ELECTROMAGNETIC CONVEYOR SYSTEM
A conveyor system for conveying electrically conductive articles such as aluminum cans. The conveyor system comprises a plurality of coils below the top surface of an electromagnetic conveyor at a junction between an infeed conveyor and a discharge conveyor. The coils propagate electromagnetic flux waves that induce currents in the electrically conductive articles that force the articles to follow a conveying path from the infeed to the discharge conveyor. Dead spots on the electromagnetic conveyor can be eliminated by adjusting the coil drive waveforms.
The invention relates generally to power-driven conveyors and more particularly to conveyors conveying electrically conductive articles, such as cans, electromagnetically.
Conveyors are used to transport articles through manufacturing processes. The transport of empty aluminum beverage cans can be difficult in transitions where the cans are transferred from one conveyor to another. The lightweight cans are prone to tipping at the transitions and to stranding on transfer dead plates. Manual intervention is required to deal with toppled and stranded cans. But manual intervention increases manufacturing costs and risks contamination of the cans. And if not dealt with, the stranding of cans can result in the costly mixing of can batches.
SUMMARYOne version of a conveyor system embodying features of the invention comprises a first conveyor conveying electrically conductive articles in a first direction to an exit end, a second conveyor conveying the electrically conductive articles from an entrance end in a second direction different from the first direction, and a diverter forming a junction between the exit end of the first conveyor and the entrance end of the second conveyor The diverter includes an entrance adjacent to the exit end of the first conveyor receiving the electrically conductive articles on a top surface from the exit end of the first conveyor and an exit adjacent to the entrance end of the second conveyor. Coils are arranged in a matrix of contiguous first and second zones below the top surface. The coils in each of the first zones produce an electromagnetic flux wave that forces the electrically conductive articles on the top surface above the zone to move in the first direction. The coils in each of the second zones produce an electromagnetic flux wave that forces the electrically conductive articles on the top surface above the zone to move in the second direction. At least some of the zones along the entrance are first zones and at least some of the zones along the exit are second zones. The electrically conductive articles are directed from the entrance to the exit by the coils in the first and second zones and onto the second conveyor.

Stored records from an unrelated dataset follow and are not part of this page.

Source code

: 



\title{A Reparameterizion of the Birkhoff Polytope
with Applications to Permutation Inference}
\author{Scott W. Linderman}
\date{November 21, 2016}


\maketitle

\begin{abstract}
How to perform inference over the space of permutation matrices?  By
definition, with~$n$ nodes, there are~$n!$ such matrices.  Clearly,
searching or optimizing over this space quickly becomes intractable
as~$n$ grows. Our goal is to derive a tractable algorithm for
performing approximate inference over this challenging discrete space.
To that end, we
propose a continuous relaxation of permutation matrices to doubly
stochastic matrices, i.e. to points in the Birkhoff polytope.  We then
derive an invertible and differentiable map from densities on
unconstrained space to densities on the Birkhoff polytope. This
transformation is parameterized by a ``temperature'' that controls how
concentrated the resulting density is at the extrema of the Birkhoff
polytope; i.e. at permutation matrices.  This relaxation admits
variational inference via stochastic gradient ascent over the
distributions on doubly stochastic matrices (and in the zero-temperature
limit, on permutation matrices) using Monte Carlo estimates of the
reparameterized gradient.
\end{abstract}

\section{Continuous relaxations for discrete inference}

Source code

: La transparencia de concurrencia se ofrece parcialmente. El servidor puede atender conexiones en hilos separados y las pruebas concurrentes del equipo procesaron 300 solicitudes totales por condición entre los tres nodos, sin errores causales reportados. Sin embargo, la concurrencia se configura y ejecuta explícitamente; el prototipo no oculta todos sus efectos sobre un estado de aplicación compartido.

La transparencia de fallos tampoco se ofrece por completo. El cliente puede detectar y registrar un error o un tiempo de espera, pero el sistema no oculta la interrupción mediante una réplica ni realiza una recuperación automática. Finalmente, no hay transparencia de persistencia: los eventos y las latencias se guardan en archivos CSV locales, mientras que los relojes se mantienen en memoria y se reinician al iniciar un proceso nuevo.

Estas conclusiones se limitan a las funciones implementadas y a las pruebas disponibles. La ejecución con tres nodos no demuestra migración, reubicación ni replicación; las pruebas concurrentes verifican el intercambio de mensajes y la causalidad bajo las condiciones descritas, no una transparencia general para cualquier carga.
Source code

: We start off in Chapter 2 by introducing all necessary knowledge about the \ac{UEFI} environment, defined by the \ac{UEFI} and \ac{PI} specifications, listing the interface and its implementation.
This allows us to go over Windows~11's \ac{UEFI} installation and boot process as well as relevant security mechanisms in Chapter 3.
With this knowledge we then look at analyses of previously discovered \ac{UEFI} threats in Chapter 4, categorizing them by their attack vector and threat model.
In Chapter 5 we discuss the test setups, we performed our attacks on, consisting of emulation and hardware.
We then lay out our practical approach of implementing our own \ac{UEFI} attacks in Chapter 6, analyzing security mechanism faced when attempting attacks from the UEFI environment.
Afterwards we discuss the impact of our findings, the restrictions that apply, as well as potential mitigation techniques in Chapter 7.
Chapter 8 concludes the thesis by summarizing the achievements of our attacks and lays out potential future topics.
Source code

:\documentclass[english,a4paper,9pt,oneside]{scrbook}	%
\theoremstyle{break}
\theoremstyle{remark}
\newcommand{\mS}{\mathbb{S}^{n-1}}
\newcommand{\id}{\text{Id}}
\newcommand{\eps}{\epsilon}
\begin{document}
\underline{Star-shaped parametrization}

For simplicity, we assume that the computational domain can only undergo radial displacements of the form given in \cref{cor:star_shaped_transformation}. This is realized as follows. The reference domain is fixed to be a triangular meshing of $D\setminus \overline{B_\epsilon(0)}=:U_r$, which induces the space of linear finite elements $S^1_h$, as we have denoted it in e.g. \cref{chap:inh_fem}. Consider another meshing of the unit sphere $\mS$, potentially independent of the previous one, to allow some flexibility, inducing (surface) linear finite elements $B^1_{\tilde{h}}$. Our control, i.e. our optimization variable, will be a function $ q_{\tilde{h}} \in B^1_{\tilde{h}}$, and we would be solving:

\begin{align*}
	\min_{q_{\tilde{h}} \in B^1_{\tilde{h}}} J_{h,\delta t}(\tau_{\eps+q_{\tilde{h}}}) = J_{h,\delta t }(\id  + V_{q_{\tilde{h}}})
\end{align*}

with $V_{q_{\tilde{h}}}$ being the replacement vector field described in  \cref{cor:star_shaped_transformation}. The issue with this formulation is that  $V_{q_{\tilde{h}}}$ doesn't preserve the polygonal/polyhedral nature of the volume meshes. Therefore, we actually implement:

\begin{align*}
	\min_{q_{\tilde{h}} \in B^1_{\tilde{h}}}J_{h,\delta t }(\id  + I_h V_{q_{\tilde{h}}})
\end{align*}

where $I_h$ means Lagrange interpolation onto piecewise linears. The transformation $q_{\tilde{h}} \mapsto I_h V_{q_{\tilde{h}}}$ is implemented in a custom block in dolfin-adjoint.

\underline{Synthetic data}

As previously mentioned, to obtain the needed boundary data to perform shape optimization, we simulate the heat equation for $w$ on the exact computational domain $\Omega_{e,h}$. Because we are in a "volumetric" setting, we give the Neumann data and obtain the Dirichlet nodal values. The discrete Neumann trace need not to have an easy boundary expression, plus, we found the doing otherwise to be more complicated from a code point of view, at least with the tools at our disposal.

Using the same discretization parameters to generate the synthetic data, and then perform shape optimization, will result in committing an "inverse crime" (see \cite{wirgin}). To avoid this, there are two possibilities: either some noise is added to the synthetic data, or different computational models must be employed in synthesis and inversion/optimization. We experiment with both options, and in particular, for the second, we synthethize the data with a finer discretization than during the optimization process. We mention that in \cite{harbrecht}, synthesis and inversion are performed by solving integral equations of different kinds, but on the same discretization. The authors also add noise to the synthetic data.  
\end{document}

Another version of a conveyor system embodying features of the invention comprises a first conveyor conveying electrically conductive articles in a first direction to an exit end and a second conveyor conveying the electrically conductive articles from an entrance end in a second direction. The angle θ between the first direction and the second direction is given by 0°<θ≤90°. A diverter forms a junction between the exit end of the first conveyor and the entrance end of the second conveyor. The diverter includes an entrance adjacent to the exit end of the first conveyor receiving the electrically conductive articles on a top surface from the exit end of the first conveyor and an exit adjacent to the entrance end of the second conveyor. Coils arranged in parallel below the top surface produce an electromagnetic flux wave that forces the electrically conductive articles on the top surface above the coils to move in a third direction. The angle a between the first direction and the third direction is given by 0°<α<θ. The electrically conductive articles are directed from the entrance to the exit by the coils and onto the second conveyor.
Yet another version of a conveyor system embodying features of the invention comprises a first conveyor conveying electrically conductive articles in a first direction to an exit end, a second conveyor conveying the electrically conductive articles from an entrance end in a second direction different from the first direction, and a diverter forming a junction between the exit end of the first conveyor and the entrance end of the second conveyor. The diverter includes an entrance adjacent to the exit end of the first conveyor receiving the electrically conductive articles on a top surface from the exit end of the first conveyor and an exit adjacent to the entrance end of the second conveyor. Coils are arranged in an arc below the top surface from the entrance to the exit. In a plan view perpendicular to the top surface, each of the coils has a narrow end at the inside of the arc and an opposite wider end at the outside of the arc. The electrically conductive articles are directed from the entrance to the exit by the coils and onto the second conveyor.
Another version of a conveyor system embodying features of the invention comprises an electromagnetic conveyor that includes an entrance over which electrically conductive articles are transferred onto a top surface and an exit over which electrically conductive articles are transferred off the top surface. Coils are arranged below the top surface in an array and produce electromagnetic flux waves causing forces that move the electrically conductive articles across the top surface from the entrance to the exit. A controller drives the coils with drive waveforms characterized by periodic pulses that periodically increase the forces acting on the electrically conductive articles in low-force regions on the top surface to enhance movement of the electrically conductive articles.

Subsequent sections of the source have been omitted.